Pay attention, Laurel Street neighbor Charles Pool holding school.
Dear Honorable Members of Richmond City Council,
There is an important correction printed on page A4 of today’s Richmond Times Dispatch:
“CORRECTION: The city of Richmond could generate $4.1 million in gross revenue under a revised water agreement with Chesterfield County that, if approved, would permit the county to construct a water tank and pumping station in Larus Park. The figure was misstated in a story Nov. 22 on Page B2.” [The misstated figure was given as NET revenue rather than GROSS revenue in the Nov. 22 article.]
The O&R Request accompanying Ordinance 2017-209, which would allow the county to build a 2 million gallon water tank in Larus Park, deceptively states:
“REVENUE TO CITY: $4,103,000 five year total starting in 2021.” (Please see attachment.)
Now the city administration has acknowledged to the Times Dispatch that this projected revenue to the city from the Larus Park project is GROSS not NET revenue.
The $4.1 million in projected GROSS revenue from Ordinance 2017-209 includes all of the city’s high costs for providing up to five million gallons of additional water per day (or 9.1 BILLION additional gallons of treated water over five years) to Chesterfield County. The city’s costs for providing an additional 9.1 billion gallons of treated water to the county include salaries of employees, costs for running the electrical pumps, chemicals for purifying the water, etc.

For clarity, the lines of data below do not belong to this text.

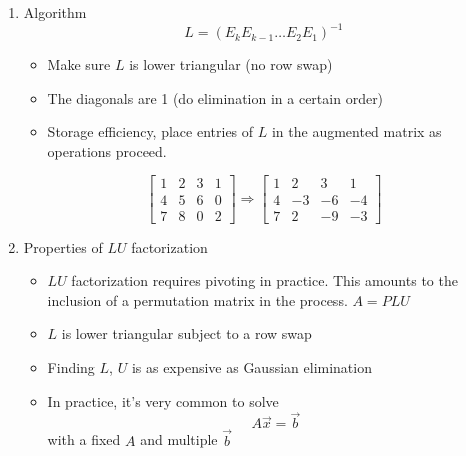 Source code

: \documentclass{article}
\theoremstyle{remark}
\begin{document}
\begin{enumerate}
\begin{enumerate}
\[\begin{array}{ccc}
 0 & 0 & 1 
\end{array}\right]
\left[\begin{array}{ccc}  
 1 & 2 & 3 \\  
 4 & 5 & 6  \\
 7 & 8 & 0 
\end{array}\right]
= 
\left[\begin{array}{ccc}  
 1 & 2 & 3 \\  
 0 & -3 & -6  \\
 0 & 0 & -9
\end{array}\right] = U
\]
Inverting elementary matrices is easy. Fill in the blank:
\[
E_1^{-1} E_1 = 
\left[\begin{array}{ccc}  
 1 & 0 & 0 \\  
 4 & 1 & 0  \\
 0 & 0 & 1 
\end{array}\right]
\left[\begin{array}{ccc}  
 1 & 0 & 0 \\  
 -4 & 1 & 0  \\
 0 & 0 & 1 
\end{array}\right]=I
\]
Whence,
\[
A = (E_3E_2E_1)^{-1} U = E_1^{-1} E_2^{-1} E_3^{-1} U = LU
\]

\item Algorithm
$$
L = (E_kE_{k-1}\dots E_2E_1)^{-1}
$$
\begin{itemize}
\item Make sure $L$ is lower triangular (no row swap)
\item The diagonals are 1 (do elimination in a certain order)
\item Storage efficiency, place entries of $L$ in the augmented matrix as operations proceed.
\end{itemize}
\[
\left[\begin{array}{ccc|c}  
 1 & 2 & 3 & 1\\  
 4 & 5 & 6 & 0 \\
 7 & 8 & 0 & 2
\end{array}\right]
\Rightarrow
\left[\begin{array}{ccc|c}  
 1 & 2 & 3 & 1\\  
 4 & -3 & -6 & -4 \\
 7 & 2 & -9 & -3
\end{array}\right]
\]

\item Properties of $LU$ factorization
\begin{itemize}
\item $LU$ factorization requires pivoting in practice. This amounts to the inclusion of a permutation matrix in the process. $A=PLU$ 
\item $L$ is lower triangular subject to a row swap
\item Finding $L$, $U$ is as expensive as Gaussian elimination
\item In practice, it's very common to solve
$$
A\vec x = \vec b
$$
with a fixed $A$ and multiple $\vec b$
\end{itemize}
\end{enumerate}


\end{enumerate}
\end{document}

Because the city would be contractually responsible for the 4,000 feet of supply water line to the proposed facility at a cost to the city of $1.7 million, the city would actually run a NET LOSS in the five years starting in 2021.

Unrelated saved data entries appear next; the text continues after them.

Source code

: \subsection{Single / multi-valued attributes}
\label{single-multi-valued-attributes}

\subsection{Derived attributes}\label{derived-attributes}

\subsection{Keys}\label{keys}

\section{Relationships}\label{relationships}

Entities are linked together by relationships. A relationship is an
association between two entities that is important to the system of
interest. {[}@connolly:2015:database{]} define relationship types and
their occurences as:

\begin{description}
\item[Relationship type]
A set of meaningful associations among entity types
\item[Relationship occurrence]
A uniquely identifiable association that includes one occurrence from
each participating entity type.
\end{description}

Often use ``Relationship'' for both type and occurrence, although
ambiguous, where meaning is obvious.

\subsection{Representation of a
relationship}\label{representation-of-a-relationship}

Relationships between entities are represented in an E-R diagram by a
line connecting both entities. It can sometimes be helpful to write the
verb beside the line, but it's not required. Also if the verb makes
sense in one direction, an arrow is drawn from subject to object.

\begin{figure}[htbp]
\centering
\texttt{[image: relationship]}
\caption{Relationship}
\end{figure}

Ordinance 2017-209 would continue for another generation the agreement where the city makes only 5% over actual costs on water volume sold to the county, which comes to only 3.5 cents per ccf (hundred cubic feet) or about $85,000 per year. Capital cost reimbursement from the project is contractually limited to reimbursement for the ACTUAL COSTS the city incurs.

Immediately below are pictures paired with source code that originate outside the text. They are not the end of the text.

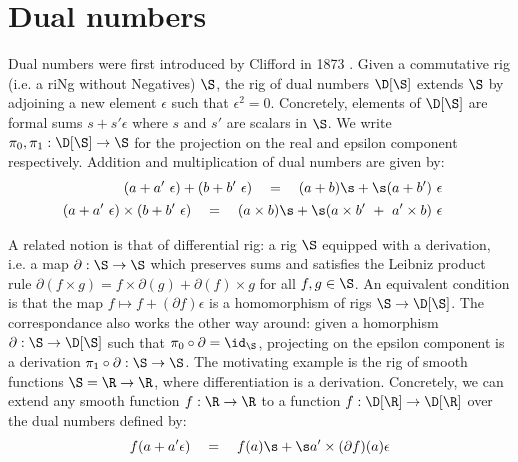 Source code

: 
\section{Dual numbers}\label{1-dual-numbers}

Dual numbers were first introduced by Clifford in 1873 \cite{Clifford73}.
Given a commutative rig (i.e. a riNg without Negatives) $\S$, the rig of dual
numbers $\D[\S]$ extends $\S$ by adjoining a new element $\epsilon$ such that $\epsilon^2 = 0$.
Concretely, elements of $\D[\S]$ are formal sums $s + s' \epsilon$ where
$s$ and $s'$ are scalars in $\S$.
We write $\pi_0, \pi_1 : \D[\S] \to \S$
for the projection on the real and epsilon component respectively.
Addition and multiplication of dual numbers are given by:
\begin{align} \begin{split}\label{linearity}
(a + a' \ \epsilon ) + (b + b' \ \epsilon)
\quad &= \quad (a + b) \s + \s (a + b') \ \epsilon
\end{split}\\
\begin{split}\label{product-rule}
(a + a' \ \epsilon ) \times (b + b' \ \epsilon)
\quad &= \quad (a \times b) \s + \s (a \times b' \ + \ a' \times b) \ \epsilon
\end{split}
\end{align}

A related notion is that of differential rig: a rig $\S$ equipped with a
derivation, i.e. a map $\partial : \S \to \S$ which preserves sums and satisfies
the Leibniz product rule
$\partial(f \times g) = f \times \partial(g) + \partial(f) \times g$ for all
$f, g \in \S$.
An equivalent condition is that the map $f \mapsto f + (\partial f) \epsilon$
is a homomorphism of rigs $\S \to \D[\S]$. The correspondance also works the
other way around: given a homorphism $\partial : \S \to \D[\S]$ such that
$\pi_0 \circ \partial = \id_\S$, projecting on the epsilon component is a
derivation $\pi_1 \circ \partial : \S \to \S$. The motivating example is the rig
of smooth functions $\S = \R \to \R$, where differentiation is a derivation.
Concretely, we can extend any smooth function $f : \R \to \R$ to a
function $f : \D[\R] \to \D[\R]$ over the dual numbers defined by:
\begin{equation}\label{dual-numbers-eq}
f(a + a' \epsilon) \quad = \quad f(a) \s + \s a' \times (\partial f)(a) \epsilon
\end{equation}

Selling water volume to the county at 5% over actual costs while selling water to Richmonder’s at 500% over actual costs puts city businesses at a serious competitive disadvantage. This cheap water provided by the city is fueling the county’s potential new MEGA SITE and new Niagara water bottling plant.
Even worse: if the county unilaterally decides not to renew the lease, Ordinance 2017-209 would contractually obligate the city to pay the county for the entire $7.5 million water tank and pumping station in Larus Park, less depreciation, even if the city does not need or want the water facility.
Why should Richmond sacrifice sacred city parkland in Larus Park in order to run a NET LOSS over the next five years with the county on this water deal that puts Richmond businesses at a serious competitive disadvantage?
Honorable Members of Council, please look closely at the terms of the proposed Ordinance 2017-209 in light of the revelation in today’s Times Dispatch that the administration is deceptively projecting GROSS rather than NET revenue from the project.
Thank you very much for closely examining this issue.